_What you are asked to do:_ Locate the word "navigation" in the material, then show every line that holds it.
Start of Block
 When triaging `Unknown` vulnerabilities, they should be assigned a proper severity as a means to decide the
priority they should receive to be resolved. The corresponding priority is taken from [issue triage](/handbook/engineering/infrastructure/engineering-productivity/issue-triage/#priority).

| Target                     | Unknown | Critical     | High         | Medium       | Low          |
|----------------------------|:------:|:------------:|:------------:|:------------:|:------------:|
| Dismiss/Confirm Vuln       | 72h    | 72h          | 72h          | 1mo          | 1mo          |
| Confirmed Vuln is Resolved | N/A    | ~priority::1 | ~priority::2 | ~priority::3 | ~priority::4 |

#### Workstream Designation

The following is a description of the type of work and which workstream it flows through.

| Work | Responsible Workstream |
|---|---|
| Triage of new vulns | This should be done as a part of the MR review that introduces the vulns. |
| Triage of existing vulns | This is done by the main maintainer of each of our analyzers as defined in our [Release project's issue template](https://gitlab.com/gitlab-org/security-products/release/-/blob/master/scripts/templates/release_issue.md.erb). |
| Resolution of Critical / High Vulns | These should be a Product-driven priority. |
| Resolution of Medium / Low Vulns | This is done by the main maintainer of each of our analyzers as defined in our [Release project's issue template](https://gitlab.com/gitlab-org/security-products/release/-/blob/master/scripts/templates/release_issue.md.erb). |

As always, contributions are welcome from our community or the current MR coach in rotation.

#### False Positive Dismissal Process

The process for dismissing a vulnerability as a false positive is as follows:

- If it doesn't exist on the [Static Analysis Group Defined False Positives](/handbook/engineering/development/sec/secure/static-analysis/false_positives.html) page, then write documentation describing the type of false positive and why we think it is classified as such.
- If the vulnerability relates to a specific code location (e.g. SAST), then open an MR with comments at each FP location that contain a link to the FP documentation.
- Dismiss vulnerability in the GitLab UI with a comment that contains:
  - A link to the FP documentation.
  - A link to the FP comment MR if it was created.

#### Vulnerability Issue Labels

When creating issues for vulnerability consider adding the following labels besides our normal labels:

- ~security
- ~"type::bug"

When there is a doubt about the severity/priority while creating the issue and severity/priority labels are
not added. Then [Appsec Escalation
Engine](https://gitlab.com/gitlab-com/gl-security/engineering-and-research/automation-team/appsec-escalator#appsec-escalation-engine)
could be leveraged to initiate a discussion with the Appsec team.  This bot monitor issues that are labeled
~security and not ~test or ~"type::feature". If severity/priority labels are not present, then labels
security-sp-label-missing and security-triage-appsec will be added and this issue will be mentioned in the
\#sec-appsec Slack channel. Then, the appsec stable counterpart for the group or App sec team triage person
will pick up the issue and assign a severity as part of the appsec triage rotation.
End of Block
Start of Block
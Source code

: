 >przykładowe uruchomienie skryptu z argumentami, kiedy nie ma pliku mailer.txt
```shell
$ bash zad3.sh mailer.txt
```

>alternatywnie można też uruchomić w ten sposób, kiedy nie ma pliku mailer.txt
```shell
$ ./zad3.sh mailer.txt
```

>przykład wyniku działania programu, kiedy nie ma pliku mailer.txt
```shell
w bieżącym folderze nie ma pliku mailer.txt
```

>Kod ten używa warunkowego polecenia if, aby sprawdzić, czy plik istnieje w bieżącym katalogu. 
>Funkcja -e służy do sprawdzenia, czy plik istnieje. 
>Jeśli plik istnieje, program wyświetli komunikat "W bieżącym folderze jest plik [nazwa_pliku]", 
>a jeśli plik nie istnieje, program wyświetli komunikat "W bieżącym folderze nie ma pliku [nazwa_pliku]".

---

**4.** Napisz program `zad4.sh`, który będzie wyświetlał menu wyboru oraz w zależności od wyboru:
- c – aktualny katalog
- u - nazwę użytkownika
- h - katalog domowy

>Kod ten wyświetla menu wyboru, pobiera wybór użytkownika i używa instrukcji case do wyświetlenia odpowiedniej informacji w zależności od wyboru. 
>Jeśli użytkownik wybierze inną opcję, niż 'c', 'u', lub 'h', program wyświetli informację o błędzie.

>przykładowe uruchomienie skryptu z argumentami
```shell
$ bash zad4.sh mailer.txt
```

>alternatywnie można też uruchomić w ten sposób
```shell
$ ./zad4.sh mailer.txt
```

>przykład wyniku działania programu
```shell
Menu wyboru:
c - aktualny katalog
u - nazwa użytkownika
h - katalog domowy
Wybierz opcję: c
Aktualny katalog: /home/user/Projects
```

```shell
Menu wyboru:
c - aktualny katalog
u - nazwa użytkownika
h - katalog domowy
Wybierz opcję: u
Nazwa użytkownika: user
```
End of Block
Start of Block
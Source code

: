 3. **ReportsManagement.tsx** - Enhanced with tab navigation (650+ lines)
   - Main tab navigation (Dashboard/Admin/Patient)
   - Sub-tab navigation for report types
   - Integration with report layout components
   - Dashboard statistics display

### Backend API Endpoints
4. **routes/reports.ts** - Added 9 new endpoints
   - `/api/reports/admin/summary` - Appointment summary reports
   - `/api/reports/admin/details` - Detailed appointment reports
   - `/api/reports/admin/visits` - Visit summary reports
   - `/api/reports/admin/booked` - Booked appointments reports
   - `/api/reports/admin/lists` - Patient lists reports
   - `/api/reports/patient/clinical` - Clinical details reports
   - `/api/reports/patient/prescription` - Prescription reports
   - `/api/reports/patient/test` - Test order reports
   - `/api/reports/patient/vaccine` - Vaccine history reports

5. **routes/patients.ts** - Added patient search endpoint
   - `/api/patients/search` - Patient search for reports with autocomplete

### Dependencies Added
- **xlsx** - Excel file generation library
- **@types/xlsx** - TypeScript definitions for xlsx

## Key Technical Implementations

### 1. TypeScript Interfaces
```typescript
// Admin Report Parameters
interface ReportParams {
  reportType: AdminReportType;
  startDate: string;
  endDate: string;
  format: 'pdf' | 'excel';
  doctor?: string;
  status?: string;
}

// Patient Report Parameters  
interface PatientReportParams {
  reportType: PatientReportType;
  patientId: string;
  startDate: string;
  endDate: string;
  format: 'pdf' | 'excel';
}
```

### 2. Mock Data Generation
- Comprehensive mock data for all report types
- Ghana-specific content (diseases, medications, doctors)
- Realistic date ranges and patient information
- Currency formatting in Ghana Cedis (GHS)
End of Block
_Your solution:_
: 3. **ReportsManagement.tsx** - Enhanced with tab navigation (650+ lines)
   - Main tab navigation (Dashboard/Admin/Patient)
   - Sub-tab navigation for report types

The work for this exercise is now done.